▶ **Your instructions**
Reproduce the material that follows exactly, with no line left out.

▶ **Records to use**
----

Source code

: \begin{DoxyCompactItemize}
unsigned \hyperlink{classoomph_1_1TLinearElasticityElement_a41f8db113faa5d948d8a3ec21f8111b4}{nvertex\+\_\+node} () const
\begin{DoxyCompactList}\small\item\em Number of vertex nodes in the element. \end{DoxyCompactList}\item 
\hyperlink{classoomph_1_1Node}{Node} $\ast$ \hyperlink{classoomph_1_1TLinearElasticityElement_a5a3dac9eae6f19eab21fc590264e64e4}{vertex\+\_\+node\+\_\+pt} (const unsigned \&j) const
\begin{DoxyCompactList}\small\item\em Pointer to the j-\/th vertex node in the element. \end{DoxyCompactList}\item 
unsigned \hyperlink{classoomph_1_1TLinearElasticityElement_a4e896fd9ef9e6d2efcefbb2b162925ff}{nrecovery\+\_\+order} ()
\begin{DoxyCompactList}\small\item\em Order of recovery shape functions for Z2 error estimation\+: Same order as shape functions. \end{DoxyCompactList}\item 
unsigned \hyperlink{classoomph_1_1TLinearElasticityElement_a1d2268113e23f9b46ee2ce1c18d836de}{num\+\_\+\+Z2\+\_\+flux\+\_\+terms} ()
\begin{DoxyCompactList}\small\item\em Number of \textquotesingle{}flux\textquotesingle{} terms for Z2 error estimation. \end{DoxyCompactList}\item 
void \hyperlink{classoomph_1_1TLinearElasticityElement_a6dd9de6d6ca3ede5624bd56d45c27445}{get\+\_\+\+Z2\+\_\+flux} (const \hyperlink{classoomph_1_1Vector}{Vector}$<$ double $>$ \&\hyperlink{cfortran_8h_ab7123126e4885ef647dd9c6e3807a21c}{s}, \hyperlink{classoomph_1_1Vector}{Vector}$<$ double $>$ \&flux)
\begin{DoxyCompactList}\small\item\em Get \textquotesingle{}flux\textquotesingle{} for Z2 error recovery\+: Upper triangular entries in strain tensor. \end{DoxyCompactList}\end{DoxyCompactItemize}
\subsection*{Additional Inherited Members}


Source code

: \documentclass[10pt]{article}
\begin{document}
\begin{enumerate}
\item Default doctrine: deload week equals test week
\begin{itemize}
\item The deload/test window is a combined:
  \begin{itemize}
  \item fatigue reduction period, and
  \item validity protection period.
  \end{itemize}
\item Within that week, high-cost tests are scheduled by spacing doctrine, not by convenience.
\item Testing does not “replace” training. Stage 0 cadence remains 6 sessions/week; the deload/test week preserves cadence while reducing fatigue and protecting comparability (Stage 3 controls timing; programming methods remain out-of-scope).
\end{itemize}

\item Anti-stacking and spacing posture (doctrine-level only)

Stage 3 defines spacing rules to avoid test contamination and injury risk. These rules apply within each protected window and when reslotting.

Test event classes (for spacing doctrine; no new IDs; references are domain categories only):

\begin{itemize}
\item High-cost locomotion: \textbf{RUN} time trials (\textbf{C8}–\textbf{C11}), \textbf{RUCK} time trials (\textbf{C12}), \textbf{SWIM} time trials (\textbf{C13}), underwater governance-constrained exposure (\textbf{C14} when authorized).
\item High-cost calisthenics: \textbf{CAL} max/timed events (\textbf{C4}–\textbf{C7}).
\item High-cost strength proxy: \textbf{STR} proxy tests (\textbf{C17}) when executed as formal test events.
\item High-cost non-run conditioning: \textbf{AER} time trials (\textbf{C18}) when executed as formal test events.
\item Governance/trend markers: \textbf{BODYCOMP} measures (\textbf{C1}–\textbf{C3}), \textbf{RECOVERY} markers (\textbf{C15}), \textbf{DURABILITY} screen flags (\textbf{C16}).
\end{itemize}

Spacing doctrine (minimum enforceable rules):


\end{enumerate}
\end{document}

----

▶ **Task solution**
Source code

: \begin{DoxyCompactItemize}
unsigned \hyperlink{classoomph_1_1TLinearElasticityElement_a41f8db113faa5d948d8a3ec21f8111b4}{nvertex\+\_\+node} () const
\begin{DoxyCompactList}\small\item\em Number of vertex nodes in the element. \end{DoxyCompactList}\item 
\hyperlink{classoomph_1_1Node}{Node} $\ast$ \hyperlink{classoomph_1_1TLinearElasticityElement_a5a3dac9eae6f19eab21fc590264e64e4}{vertex\+\_\+node\+\_\+pt} (const unsigned \&j) const
\begin{DoxyCompactList}\small\item\em Pointer to the j-\/th vertex node in the element. \end{DoxyCompactList}\item 
unsigned \hyperlink{classoomph_1_1TLinearElasticityElement_a4e896fd9ef9e6d2efcefbb2b162925ff}{nrecovery\+\_\+order} ()
\begin{DoxyCompactList}\small\item\em Order of recovery shape functions for Z2 error estimation\+: Same order as shape functions. \end{DoxyCompactList}\item 
unsigned \hyperlink{classoomph_1_1TLinearElasticityElement_a1d2268113e23f9b46ee2ce1c18d836de}{num\+\_\+\+Z2\+\_\+flux\+\_\+terms} ()
\begin{DoxyCompactList}\small\item\em Number of \textquotesingle{}flux\textquotesingle{} terms for Z2 error estimation. \end{DoxyCompactList}\item 
void \hyperlink{classoomph_1_1TLinearElasticityElement_a6dd9de6d6ca3ede5624bd56d45c27445}{get\+\_\+\+Z2\+\_\+flux} (const \hyperlink{classoomph_1_1Vector}{Vector}$<$ double $>$ \&\hyperlink{cfortran_8h_ab7123126e4885ef647dd9c6e3807a21c}{s}, \hyperlink{classoomph_1_1Vector}{Vector}$<$ double $>$ \&flux)
\begin{DoxyCompactList}\small\item\em Get \textquotesingle{}flux\textquotesingle{} for Z2 error recovery\+: Upper triangular entries in strain tensor. \end{DoxyCompactList}\end{DoxyCompactItemize}
\subsection*{Additional Inherited Members}


Source code

: \documentclass[10pt]{article}
\begin{document}
\begin{enumerate}
\item Default doctrine: deload week equals test week
\begin{itemize}
\item The deload/test window is a combined:
  \begin{itemize}
  \item fatigue reduction period, and
  \item validity protection period.
  \end{itemize}
\item Within that week, high-cost tests are scheduled by spacing doctrine, not by convenience.
\item Testing does not “replace” training. Stage 0 cadence remains 6 sessions/week; the deload/test week preserves cadence while reducing fatigue and protecting comparability (Stage 3 controls timing; programming methods remain out-of-scope).
\end{itemize}

\item Anti-stacking and spacing posture (doctrine-level only)

Stage 3 defines spacing rules to avoid test contamination and injury risk. These rules apply within each protected window and when reslotting.

Test event classes (for spacing doctrine; no new IDs; references are domain categories only):

\begin{itemize}
\item High-cost locomotion: \textbf{RUN} time trials (\textbf{C8}–\textbf{C11}), \textbf{RUCK} time trials (\textbf{C12}), \textbf{SWIM} time trials (\textbf{C13}), underwater governance-constrained exposure (\textbf{C14} when authorized).
\item High-cost calisthenics: \textbf{CAL} max/timed events (\textbf{C4}–\textbf{C7}).
\item High-cost strength proxy: \textbf{STR} proxy tests (\textbf{C17}) when executed as formal test events.
\item High-cost non-run conditioning: \textbf{AER} time trials (\textbf{C18}) when executed as formal test events.
\item Governance/trend markers: \textbf{BODYCOMP} measures (\textbf{C1}–\textbf{C3}), \textbf{RECOVERY} markers (\textbf{C15}), \textbf{DURABILITY} screen flags (\textbf{C16}).
\end{itemize}

Spacing doctrine (minimum enforceable rules):


\end{enumerate}
\end{document}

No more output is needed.